Ressuscitação cardiopulmonar (RCP)

Os pacientes com parada cardiopulmonar (grau 6) devem receber 5 respirações de resgate antes do início das compressões do tórax.[43] Isso serve para abordar o problema primário de hipoxemia em um paciente com água nas vias aéreas.[43] A RCP deve ser iniciada com uma respiração às taxas de compressão de 30:2 para adultos e 15:2 para crianças.[36]

Durante o manejo de uma parada cardiorrespiratória pediátrica, uma vez que se tenha uma sonda traqueal instalaa, devem-se realizar compressões torácicas contínuas. Nesse caso, as ventilações devem se aproximar do limite inferior da taxa normal para a idade:

  • Lactentes: 25 respirações por minuto

  • Crianças de 1-8 anos: 20 respirações por minuto

  • Crianças de 8-12 anos: 15 respirações por minuto

  • Crianças >12 anos: 10-12 respirações por minuto.[54]

Se houver um desfibrilador automatizado ou manual disponível, ele poderá ser aplicado, desde que não impeça ventilações por pressão positiva e RCP de alta qualidade; a maioria dos pacientes com parada cardíaca por afogamento terá atividade elétrica sem pulso ou assistolia.[55]

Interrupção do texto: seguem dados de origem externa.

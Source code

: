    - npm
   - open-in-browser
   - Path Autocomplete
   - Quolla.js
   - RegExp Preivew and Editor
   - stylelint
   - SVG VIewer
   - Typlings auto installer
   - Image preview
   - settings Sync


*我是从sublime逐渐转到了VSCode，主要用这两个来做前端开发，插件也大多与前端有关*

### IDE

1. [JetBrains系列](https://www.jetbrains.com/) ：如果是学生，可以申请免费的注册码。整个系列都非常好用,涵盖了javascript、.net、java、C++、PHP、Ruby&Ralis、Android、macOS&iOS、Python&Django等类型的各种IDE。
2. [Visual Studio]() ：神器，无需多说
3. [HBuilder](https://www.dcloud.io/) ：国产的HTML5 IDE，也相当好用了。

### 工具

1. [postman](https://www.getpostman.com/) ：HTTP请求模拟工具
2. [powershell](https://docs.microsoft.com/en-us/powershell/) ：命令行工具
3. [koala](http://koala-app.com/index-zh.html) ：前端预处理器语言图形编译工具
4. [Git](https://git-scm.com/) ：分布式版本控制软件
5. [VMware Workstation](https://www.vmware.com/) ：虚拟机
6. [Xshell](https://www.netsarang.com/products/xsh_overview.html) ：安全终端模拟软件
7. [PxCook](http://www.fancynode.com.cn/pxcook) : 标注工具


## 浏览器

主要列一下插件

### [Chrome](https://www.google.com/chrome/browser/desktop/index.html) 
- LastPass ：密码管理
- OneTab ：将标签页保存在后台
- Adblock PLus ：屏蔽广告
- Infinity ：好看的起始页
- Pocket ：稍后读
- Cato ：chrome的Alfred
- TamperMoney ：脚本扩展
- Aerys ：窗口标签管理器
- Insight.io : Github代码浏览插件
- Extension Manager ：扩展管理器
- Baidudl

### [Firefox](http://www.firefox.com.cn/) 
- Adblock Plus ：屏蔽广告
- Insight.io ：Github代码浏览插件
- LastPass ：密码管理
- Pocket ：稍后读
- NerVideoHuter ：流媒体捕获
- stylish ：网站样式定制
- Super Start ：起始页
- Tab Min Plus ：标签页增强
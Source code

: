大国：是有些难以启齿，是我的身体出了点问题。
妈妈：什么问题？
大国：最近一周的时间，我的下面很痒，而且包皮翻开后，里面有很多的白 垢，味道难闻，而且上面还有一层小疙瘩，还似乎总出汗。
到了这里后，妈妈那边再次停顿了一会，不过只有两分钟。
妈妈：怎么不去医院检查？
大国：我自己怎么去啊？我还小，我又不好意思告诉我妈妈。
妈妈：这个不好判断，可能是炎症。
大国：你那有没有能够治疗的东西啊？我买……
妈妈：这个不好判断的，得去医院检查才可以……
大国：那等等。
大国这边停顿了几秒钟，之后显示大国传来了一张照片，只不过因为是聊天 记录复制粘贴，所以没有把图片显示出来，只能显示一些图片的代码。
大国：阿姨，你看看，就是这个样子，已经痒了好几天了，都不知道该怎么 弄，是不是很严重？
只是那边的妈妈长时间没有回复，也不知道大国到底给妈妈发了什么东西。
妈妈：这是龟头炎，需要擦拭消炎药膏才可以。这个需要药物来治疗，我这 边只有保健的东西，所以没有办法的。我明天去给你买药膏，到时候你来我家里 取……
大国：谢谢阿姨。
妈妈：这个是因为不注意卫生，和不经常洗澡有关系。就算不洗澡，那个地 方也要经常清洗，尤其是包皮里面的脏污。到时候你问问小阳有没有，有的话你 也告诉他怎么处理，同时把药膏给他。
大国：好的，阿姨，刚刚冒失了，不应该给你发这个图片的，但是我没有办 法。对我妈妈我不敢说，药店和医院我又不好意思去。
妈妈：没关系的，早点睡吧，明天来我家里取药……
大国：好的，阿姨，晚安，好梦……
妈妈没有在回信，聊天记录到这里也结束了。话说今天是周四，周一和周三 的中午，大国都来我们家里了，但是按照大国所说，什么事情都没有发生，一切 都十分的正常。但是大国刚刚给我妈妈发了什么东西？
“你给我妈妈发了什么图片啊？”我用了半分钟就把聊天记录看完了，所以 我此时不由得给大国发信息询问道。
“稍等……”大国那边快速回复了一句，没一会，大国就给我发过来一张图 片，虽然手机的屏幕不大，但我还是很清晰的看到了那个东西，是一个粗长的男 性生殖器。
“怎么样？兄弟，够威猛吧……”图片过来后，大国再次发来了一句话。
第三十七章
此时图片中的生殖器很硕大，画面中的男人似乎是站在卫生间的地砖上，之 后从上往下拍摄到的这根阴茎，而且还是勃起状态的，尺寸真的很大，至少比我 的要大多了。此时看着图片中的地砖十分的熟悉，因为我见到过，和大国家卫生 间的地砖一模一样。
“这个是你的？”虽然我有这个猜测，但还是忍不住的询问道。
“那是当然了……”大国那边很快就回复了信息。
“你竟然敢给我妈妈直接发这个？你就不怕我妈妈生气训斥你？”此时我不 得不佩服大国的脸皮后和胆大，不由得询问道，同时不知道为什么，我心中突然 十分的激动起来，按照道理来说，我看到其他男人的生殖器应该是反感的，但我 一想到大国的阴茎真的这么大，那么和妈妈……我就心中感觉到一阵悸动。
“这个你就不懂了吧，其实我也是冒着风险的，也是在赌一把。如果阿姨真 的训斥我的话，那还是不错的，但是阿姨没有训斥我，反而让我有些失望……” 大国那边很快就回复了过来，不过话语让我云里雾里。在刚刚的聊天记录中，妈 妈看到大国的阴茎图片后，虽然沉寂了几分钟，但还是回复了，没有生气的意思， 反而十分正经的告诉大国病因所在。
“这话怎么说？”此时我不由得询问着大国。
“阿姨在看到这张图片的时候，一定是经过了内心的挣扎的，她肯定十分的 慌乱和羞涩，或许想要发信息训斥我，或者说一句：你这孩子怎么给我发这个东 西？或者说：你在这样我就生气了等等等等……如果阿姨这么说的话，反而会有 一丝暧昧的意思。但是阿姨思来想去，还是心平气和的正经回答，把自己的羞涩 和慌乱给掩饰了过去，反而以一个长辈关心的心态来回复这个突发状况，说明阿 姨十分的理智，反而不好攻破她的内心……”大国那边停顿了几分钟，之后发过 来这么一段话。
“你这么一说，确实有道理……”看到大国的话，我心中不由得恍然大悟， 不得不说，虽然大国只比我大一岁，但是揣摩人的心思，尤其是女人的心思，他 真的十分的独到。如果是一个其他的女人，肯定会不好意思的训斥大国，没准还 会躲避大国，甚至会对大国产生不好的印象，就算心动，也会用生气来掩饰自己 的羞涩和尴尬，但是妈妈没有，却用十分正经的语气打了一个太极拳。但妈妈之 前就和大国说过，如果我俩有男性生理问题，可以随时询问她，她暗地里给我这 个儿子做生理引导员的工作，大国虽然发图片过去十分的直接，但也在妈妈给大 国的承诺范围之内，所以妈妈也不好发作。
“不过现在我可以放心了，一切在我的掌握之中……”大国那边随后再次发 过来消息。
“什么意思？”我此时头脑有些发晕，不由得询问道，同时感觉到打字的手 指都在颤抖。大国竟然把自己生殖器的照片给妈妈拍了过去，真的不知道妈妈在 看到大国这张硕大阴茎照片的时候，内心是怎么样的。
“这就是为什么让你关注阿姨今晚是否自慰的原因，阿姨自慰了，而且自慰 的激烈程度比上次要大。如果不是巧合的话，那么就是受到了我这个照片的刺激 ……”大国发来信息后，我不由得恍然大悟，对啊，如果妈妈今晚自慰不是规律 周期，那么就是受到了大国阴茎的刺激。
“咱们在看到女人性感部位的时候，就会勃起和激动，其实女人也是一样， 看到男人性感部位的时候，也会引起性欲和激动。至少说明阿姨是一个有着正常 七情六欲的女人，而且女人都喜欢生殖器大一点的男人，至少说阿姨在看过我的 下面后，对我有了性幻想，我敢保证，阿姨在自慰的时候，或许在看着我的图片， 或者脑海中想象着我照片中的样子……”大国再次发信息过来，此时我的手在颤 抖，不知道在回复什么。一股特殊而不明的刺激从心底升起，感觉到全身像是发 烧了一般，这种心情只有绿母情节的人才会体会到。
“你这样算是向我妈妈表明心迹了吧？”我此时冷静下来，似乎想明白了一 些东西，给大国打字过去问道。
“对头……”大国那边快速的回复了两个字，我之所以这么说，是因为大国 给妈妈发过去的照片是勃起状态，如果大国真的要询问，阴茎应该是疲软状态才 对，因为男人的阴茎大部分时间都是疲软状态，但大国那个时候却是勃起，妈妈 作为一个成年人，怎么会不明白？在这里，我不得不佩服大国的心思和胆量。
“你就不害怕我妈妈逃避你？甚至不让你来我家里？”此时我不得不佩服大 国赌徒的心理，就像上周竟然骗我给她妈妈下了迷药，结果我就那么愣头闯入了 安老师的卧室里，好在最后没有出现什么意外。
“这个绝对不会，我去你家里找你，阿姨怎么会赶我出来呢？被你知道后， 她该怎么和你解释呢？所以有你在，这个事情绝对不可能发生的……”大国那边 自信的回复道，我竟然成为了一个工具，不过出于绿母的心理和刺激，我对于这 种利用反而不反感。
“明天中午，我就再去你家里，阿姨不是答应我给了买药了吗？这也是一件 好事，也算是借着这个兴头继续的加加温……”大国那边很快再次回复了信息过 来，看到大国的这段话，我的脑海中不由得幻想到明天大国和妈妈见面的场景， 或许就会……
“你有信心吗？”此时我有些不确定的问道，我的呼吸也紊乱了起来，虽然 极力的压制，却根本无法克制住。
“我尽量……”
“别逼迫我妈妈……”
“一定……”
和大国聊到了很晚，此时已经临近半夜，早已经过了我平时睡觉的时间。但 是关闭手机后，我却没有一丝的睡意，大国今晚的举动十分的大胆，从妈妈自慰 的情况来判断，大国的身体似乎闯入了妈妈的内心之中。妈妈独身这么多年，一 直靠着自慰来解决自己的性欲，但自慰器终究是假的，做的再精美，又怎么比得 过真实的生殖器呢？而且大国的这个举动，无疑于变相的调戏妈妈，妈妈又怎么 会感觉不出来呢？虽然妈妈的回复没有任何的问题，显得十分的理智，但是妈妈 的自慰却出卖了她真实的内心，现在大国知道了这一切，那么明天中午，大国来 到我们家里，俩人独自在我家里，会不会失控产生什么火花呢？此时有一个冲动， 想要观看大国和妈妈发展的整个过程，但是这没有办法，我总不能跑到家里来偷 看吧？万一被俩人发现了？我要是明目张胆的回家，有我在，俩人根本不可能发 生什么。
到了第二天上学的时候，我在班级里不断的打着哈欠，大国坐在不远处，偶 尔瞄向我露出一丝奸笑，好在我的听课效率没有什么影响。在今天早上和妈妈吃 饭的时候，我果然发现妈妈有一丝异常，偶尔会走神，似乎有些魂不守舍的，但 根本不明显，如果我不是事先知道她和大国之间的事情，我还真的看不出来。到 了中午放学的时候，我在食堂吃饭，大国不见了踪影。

Os medicamentos de suporte avançado de vida em cardiologia devem ser administrados de acordo com os protocolos locais, considerando que a reversão da hipoxemia é a prioridade. Consulte Parada cardíaca (Manejo).

Disposição do paciente após o manejo inicial

A disposição do paciente é determinada pela classificação inicial da gravidade do afogamento​​ e pela resposta ao tratamento.[17][42]

  • Pacientes de grau 1 (conscientes e alertas; tosse com ausculta pulmonar normal) que chegam ao pronto-socorro poderão ser observados sem oxigênio por algumas horas e liberados se os sinais vitais, os sintomas, o exame pulmonar e a atividade mental permanecerem normais.[17][56][57]

  • Pacientes de grau 2 a 6 (considerando-se que os pacientes de grau 2 apresentam estertores em alguns campos pulmonares) devem ser encaminhados a cuidados avançados.

    • Os pacientes de grau 2 que chegam a um pronto-socorro e apresentam melhora com o tratamento poderão ser observados sem oxigênio por 6 horas e liberados se os sinais vitais, os sintomas, o exame pulmonar e a atividade mental permanecerem normais.[17][56][57] Se for necessário oxigênio contínuo, os sinais vitais ou a atividade mental não estiver normalizada, ou se os recursos no domicílio do paciente/família não forem adequados para alta, o paciente deverá ser internado em uma unidade não crítica.

    • Pacientes de grau 3 a 6 (considerando-se que os pacientes de grau 3 apresentam edema pulmonar agudo) devem ser internados na unidade de terapia intensiva.

Terapias de suporte

Disfunção cardíaca com débito cardíaco baixo é comum imediatamente após casos graves de afogamento, especialmente após o retorno da circulação espontânea.[15] Isso pode causar hipotensão, que pode ser corrigida com oxigenação, infusão rápida de cristaloides e restauração da temperatura corporal normal. Uma ecocardiografia pode ajudar a orientar o médico na titulação de agentes inotrópicos, vasopressores ou ambos, se houver falha na substituição do volume de cristaloides.[43] O débito urinário deve ser monitorado.

Não há evidências para dar suporte ao uso de fluidoterapia específica para afogamento em água salgada ou doce, ou para o uso de diuréticos ou a restrição de água no caso de edema pulmonar por afogamento.[15]